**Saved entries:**
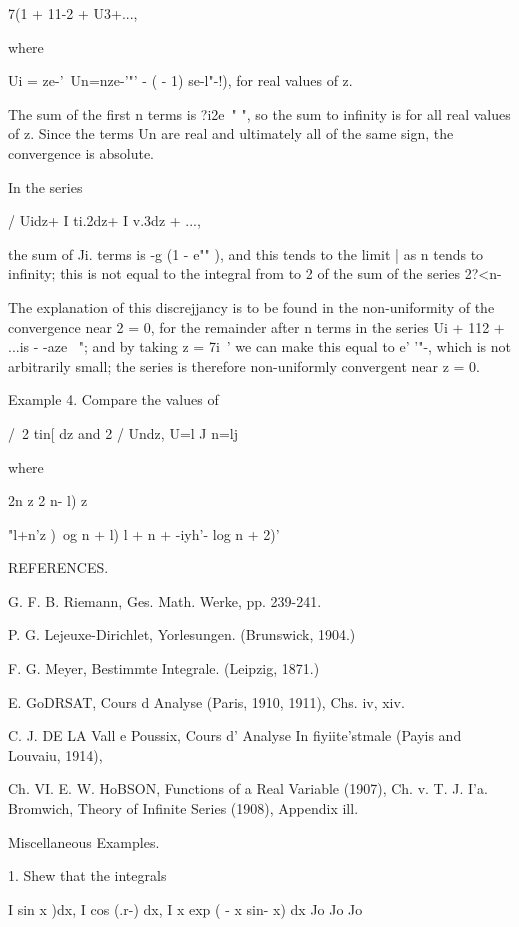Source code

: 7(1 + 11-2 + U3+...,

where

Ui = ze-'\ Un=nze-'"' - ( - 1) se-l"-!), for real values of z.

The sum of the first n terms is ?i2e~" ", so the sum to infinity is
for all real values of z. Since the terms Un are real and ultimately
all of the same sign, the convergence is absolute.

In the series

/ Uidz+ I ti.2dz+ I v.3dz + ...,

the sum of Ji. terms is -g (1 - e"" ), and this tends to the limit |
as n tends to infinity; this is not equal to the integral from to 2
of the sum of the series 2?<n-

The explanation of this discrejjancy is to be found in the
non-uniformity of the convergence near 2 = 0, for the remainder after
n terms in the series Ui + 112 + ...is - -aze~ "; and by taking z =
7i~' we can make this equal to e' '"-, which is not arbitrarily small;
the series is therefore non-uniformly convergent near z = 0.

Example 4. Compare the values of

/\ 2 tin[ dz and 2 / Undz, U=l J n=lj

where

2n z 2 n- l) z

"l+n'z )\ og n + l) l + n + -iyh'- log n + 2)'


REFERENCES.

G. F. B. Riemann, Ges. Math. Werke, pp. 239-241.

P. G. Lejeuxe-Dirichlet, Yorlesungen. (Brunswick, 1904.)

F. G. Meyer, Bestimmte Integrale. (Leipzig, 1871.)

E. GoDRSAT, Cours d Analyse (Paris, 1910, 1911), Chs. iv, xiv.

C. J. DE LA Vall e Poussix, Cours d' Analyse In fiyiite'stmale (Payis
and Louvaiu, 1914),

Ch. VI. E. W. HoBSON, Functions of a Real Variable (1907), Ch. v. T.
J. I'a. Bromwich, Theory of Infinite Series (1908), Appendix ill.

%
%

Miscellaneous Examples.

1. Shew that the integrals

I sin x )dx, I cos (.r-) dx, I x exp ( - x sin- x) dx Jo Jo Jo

==

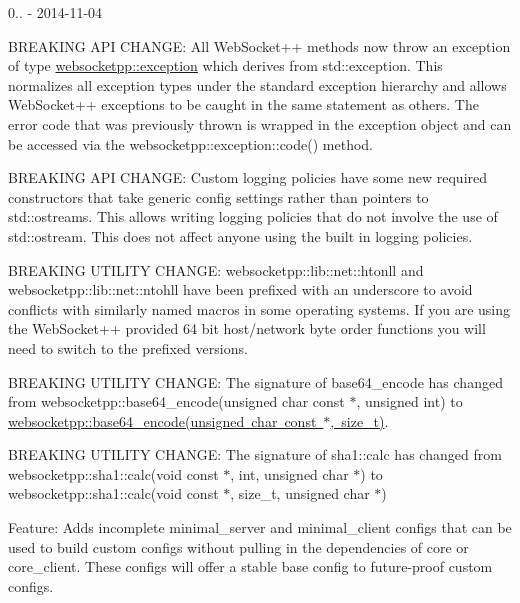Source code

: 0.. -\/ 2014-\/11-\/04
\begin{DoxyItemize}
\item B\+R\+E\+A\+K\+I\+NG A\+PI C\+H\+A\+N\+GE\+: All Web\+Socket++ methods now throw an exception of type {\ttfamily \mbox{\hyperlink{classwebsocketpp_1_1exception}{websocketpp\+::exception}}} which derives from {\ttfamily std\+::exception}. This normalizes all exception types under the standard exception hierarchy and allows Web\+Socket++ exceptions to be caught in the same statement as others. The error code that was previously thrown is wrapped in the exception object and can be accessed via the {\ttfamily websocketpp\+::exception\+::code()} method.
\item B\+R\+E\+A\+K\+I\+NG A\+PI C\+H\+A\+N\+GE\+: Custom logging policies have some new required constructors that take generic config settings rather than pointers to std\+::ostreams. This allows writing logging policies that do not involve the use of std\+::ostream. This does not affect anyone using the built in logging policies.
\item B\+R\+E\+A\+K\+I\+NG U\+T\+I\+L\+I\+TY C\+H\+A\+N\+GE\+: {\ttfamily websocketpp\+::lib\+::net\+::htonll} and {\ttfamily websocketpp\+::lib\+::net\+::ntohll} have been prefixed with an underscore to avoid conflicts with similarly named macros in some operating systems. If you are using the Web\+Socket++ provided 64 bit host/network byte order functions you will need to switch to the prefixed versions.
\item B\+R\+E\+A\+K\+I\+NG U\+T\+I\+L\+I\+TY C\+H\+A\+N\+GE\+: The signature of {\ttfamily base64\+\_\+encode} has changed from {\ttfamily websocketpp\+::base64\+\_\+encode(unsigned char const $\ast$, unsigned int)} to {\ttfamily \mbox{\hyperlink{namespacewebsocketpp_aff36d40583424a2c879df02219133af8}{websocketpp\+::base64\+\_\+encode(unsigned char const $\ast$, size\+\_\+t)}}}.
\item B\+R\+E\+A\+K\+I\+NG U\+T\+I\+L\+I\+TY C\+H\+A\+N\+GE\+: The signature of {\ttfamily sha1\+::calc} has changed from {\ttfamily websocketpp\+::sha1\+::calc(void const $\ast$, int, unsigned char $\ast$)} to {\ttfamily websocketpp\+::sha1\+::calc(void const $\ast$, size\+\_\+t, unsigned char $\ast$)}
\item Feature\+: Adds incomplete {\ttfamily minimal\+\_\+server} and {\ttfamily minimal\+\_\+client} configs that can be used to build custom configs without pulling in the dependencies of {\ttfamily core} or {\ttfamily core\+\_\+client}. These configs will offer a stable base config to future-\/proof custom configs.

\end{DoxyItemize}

**About this exercise:** In the entries above, one line contains "J. I'a. Bromwich, Theory" and another contains "I sin x )dx, I". Reproduce exactly those two lines and the lines between them, nothing else.

**Reply:**
J. I'a. Bromwich, Theory of Infinite Series (1908), Appendix ill.

%
%

Miscellaneous Examples.

1. Shew that the integrals

I sin x )dx, I cos (.r-) dx, I x exp ( - x sin- x) dx Jo Jo Jo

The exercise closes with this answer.